Work request —
In the material below, find every line containing the string "when" and return it.

The input —
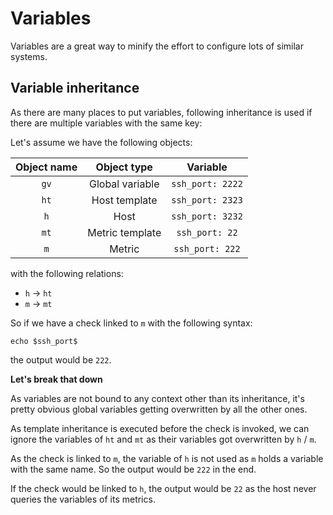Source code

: # Variables

Variables are a great way to minify the effort to configure lots of similar systems. 

## Variable inheritance
As there are many places to put variables, following inheritance is used
if there are multiple variables with the same key:

Let's assume we have the following objects:

| Object name |   Object type   |     Variable     |
|:-----------:|:---------------:|:----------------:|
|    `gv`     | Global variable | `ssh_port: 2222` |
|    `ht`     |  Host template  | `ssh_port: 2323` |
|     `h`     |      Host       | `ssh_port: 3232` |
|    `mt`     | Metric template |  `ssh_port: 22`  |
|     `m`     |     Metric      | `ssh_port: 222`  |

with the following relations:

- `h` -> `ht`
- `m` -> `mt`

So if we have a check linked to `m` with the following syntax:
```
echo $ssh_port$
```

the output would be `222`.

**Let's break that down**

As variables are not bound to any context other than its inheritance, 
it's pretty obvious global variables getting overwritten by all the other ones.

As template inheritance is executed before the check is invoked, we can ignore the variables
of `ht` and `mt` as their variables got overwritten by `h` / `m`.

As the check is linked to `m`, the variable of `h` is not used as `m` holds a variable
with the same name. So the output would be `222` in the end.

If the check would be linked to `h`, the output would be `22` as the host never queries
the variables of its metrics.

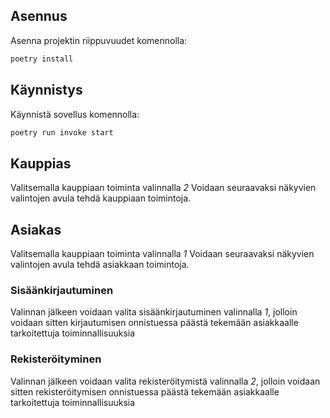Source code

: ## Asennus
Asenna projektin riippuvuudet komennolla:
```bash
poetry install
```

## Käynnistys
Käynnistä sovellus komennolla:
```bash
poetry run invoke start
```

## Kauppias
Valitsemalla kauppiaan toiminta valinnalla *2*
Voidaan seuraavaksi näkyvien valintojen avula tehdä kauppiaan toimintoja.

## Asiakas
Valitsemalla kauppiaan toiminta valinnalla *1*
Voidaan seuraavaksi näkyvien valintojen avula tehdä asiakkaan toimintoja.

### Sisäänkirjautuminen
Valinnan jälkeen voidaan valita sisäänkirjautuminen valinnalla *1*, jolloin voidaan sitten kirjautumisen onnistuessa päästä tekemään asiakkaalle tarkoitettuja toiminnallisuuksia 

### Rekisteröityminen
Valinnan jälkeen voidaan valita rekisteröitymistä valinnalla *2*, jolloin voidaan sitten rekisteröitymisen onnistuessa päästä tekemään asiakkaalle tarkoitettuja toiminnallisuuksia 
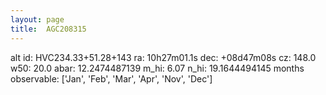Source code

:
 ```yaml
---
layout: page
title:  AGC208315
--- 
```

alt id: HVC234.33+51.28+143
ra: 10h27m01.1s
dec: +08d47m08s
cz: 148.0
w50: 20.0
abar: 12.2474487139
m_hi: 6.07
n_hi: 19.1644494145
months observable: ['Jan', 'Feb', 'Mar', 'Apr', 'Nov', 'Dec']
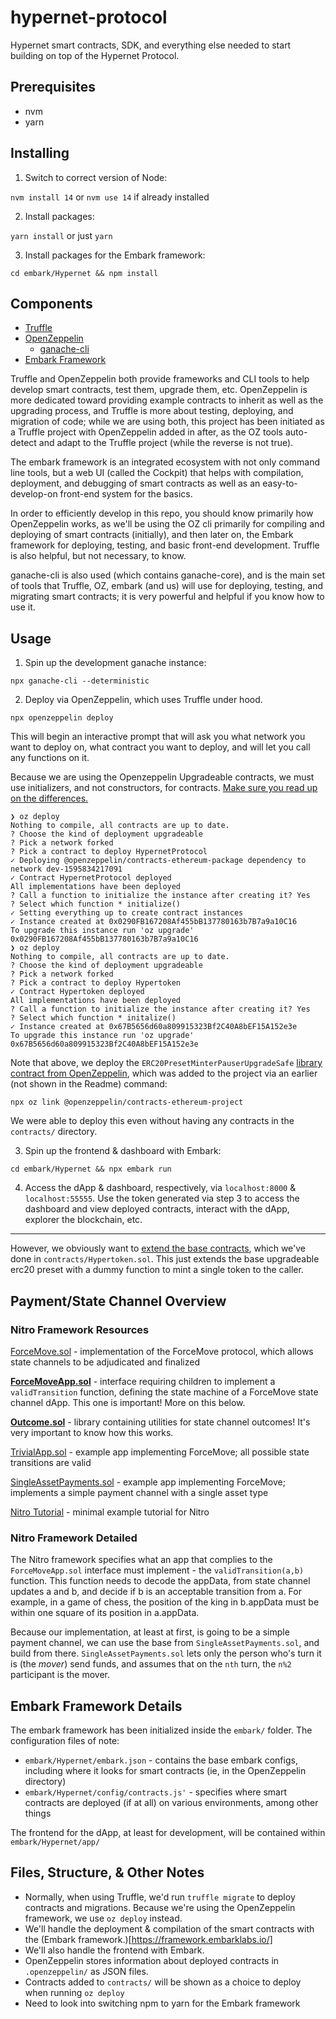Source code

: # hypernet-protocol
Hypernet smart contracts, SDK, and everything else needed to start building on top of the Hypernet Protocol.

## Prerequisites
 - nvm
 - yarn

## Installing
 1) Switch to correct version of Node:

 `nvm install 14` or `nvm use 14` if already installed

 2) Install packages:

 `yarn install` or just `yarn`

 3) Install packages for the Embark framework:

 `cd embark/Hypernet && npm install`

## Components

  - [Truffle](https://www.trufflesuite.com/)
  - [OpenZeppelin](https://openzeppelin.com/)
	- [ganache-cli](https://github.com/trufflesuite/ganache-cli)
  - [Embark Framework](https://framework.embarklabs.io/)

Truffle and OpenZeppelin both provide frameworks and CLI tools to help develop smart contracts, test them,
upgrade them, etc. OpenZeppelin is more dedicated toward providing example contracts to inherit as well as the upgrading
process, and Truffle is more about testing, deploying, and migration of code; while we are using both, this project
has been initiated as a Truffle project with OpenZeppelin added in after, as the OZ tools auto-detect and adapt to the
Truffle project (while the reverse is not true).

The embark framework is an integrated ecosystem with not only command line tools, but a web UI (called the Cockpit) that helps
with compilation, deployment, and debugging of smart contracts as well as an easy-to-develop-on front-end system for the basics.

In order to efficiently develop in this repo, you should know primarily how OpenZeppelin works, as we'll be using the OZ cli
primarily for compiling and deploying of smart contracts (initially), and then later on, the Embark framework for deploying,
testing, and basic front-end development. Truffle is also helpful, but not necessary, to know.

ganache-cli is also used (which contains ganache-core), and is the main set of tools that Truffle, OZ, embark (and us) will use for
deploying, testing, and migrating smart contracts; it is very powerful and helpful if you know how to use it.

## Usage

1) Spin up the development ganache instance:

`npx ganache-cli --deterministic`

2) Deploy via OpenZeppelin, which uses Truffle under hood.

`npx openzeppelin deploy`

This will begin an interactive prompt that will ask you what network you want to deploy on,
what contract you want to deploy, and will let you call any functions on it.

Because we are using the Openzeppelin Upgradeable contracts, we must use initializers, and not constructors,
for contracts. [Make sure you read up on the differences.](https://docs.openzeppelin.com/upgrades/2.8/writing-upgradeable)

```
❯ oz deploy
Nothing to compile, all contracts are up to date.
? Choose the kind of deployment upgradeable
? Pick a network forked
? Pick a contract to deploy HypernetProtocol
✓ Deploying @openzeppelin/contracts-ethereum-package dependency to network dev-1595834217091
✓ Contract HypernetProtocol deployed
All implementations have been deployed
? Call a function to initialize the instance after creating it? Yes
? Select which function * initialize()
✓ Setting everything up to create contract instances
✓ Instance created at 0x0290FB167208Af455bB137780163b7B7a9a10C16
To upgrade this instance run 'oz upgrade'
0x0290FB167208Af455bB137780163b7B7a9a10C16
❯ oz deploy
Nothing to compile, all contracts are up to date.
? Choose the kind of deployment upgradeable
? Pick a network forked
? Pick a contract to deploy Hypertoken
✓ Contract Hypertoken deployed
All implementations have been deployed
? Call a function to initialize the instance after creating it? Yes
? Select which function * initalize()
✓ Instance created at 0x67B5656d60a809915323Bf2C40A8bEF15A152e3e
To upgrade this instance run 'oz upgrade'
0x67B5656d60a809915323Bf2C40A8bEF15A152e3e
```

Note that above, we deploy the `ERC20PresetMinterPauserUpgradeSafe` [library contract from OpenZeppelin](https://github.com/OpenZeppelin/openzeppelin-contracts-ethereum-package), which was added to the project via an earlier (not shown in the Readme) command:

`npx oz link @openzeppelin/contracts-ethereum-project`

We were able to deploy this even without having any contracts in the `contracts/` directory.

3) Spin up the frontend & dashboard with Embark:

`cd embark/Hypernet && npx embark run`

4) Access the dApp & dashboard, respectively, via `localhost:8000` & `localhost:55555`. Use the token generated via step 3 to access the dashboard and view deployed contracts, interact with the dApp, explorer the blockchain, etc.

---

However, we obviously want to [extend the base contracts](https://github.com/OpenZeppelin/openzeppelin-contracts-ethereum-package#extending-contracts), which we've done in `contracts/Hypertoken.sol`. This just extends the base upgradeable erc20 preset with a dummy function to mint a single token to the caller.

## Payment/State Channel Overview

### Nitro Framework Resources

[ForceMove.sol](https://protocol.statechannels.org/docs/contract-devs/force-move) - implementation of the ForceMove protocol, which allows state channels to be adjudicated and finalized

**[ForceMoveApp.sol](https://protocol.statechannels.org/docs/contract-api/natspec/forcemoveapp)** - interface requiring children to implement a `validTransition` function, defining the state machine of a ForceMove state channel dApp. This one is important! More on this below.

**[Outcome.sol](https://github.com/statechannels/statechannels/blob/master/packages/nitro-protocol/contracts/Outcome.sol)** - library containing utilities for state channel outcomes! It's very important to know how this works.

[TrivialApp.sol](https://protocol.statechannels.org/docs/contract-api/natspec/trivialapp) - example app implementing ForceMove; all possible state transitions are valid

[SingleAssetPayments.sol](https://protocol.statechannels.org/docs/contract-api/natspec/singleassetpayments) - example app implementing ForceMove; implements a simple payment channel with a single asset type

[Nitro Tutorial](https://github.com/statechannels/nitro-tutorial) - minimal example tutorial for Nitro

### Nitro Framework Detailed

The Nitro framework specifies what an app that complies to the `ForceMoveApp.sol` interface must implement - the `validTransition(a,b)` function. This function needs to decode the appData, from state channel updates a and b, and decide if b is an acceptable transition from a. For example, in a game of chess, the position of the king in b.appData must be within one square of its position in a.appData.

Because our implementation, at least at first, is going to be a simple payment channel, we can use the base from `SingleAssetPayments.sol`, and build from there. `SingleAssetPayments.sol` lets only the person who's turn it is (the *mover*) send funds, and assumes that on the `nth` turn, the `n%2` participant is the mover.

## Embark Framework Details

The embark framework has been initialized inside the `embark/` folder. The configuration files of note:

 - `embark/Hypernet/embark.json` - contains the base embark configs, including where it looks for smart contracts (ie, in the OpenZeppelin directory)
 - `embark/Hypernet/config/contracts.js'` - specifies where smart contracts are deployed (if at all) on various environments, among other things

The frontend for the dApp, at least for development, will be contained within `embark/Hypernet/app/`

## Files, Structure, & Other Notes

 - Normally, when using Truffle, we'd run `truffle migrate` to deploy contracts and migrations. Because we're using the OpenZeppelin framework, we use `oz deploy` instead.
 - We'll handle the deployment & compilation of the smart contracts with the (Embark framework.)[https://framework.embarklabs.io/]
 - We'll also handle the frontend with Embark.
 - OpenZeppelin stores information about deployed contracts in `.openzeppelin/` as JSON files.
 - Contracts added to `contracts/` will be shown as a choice to deploy when running `oz deploy`
 - Need to look into switching npm to yarn for the Embark framework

Answer box —
 - Normally, when using Truffle, we'd run `truffle migrate` to deploy contracts and migrations. Because we're using the OpenZeppelin framework, we use `oz deploy` instead.
 - Contracts added to `contracts/` will be shown as a choice to deploy when running `oz deploy`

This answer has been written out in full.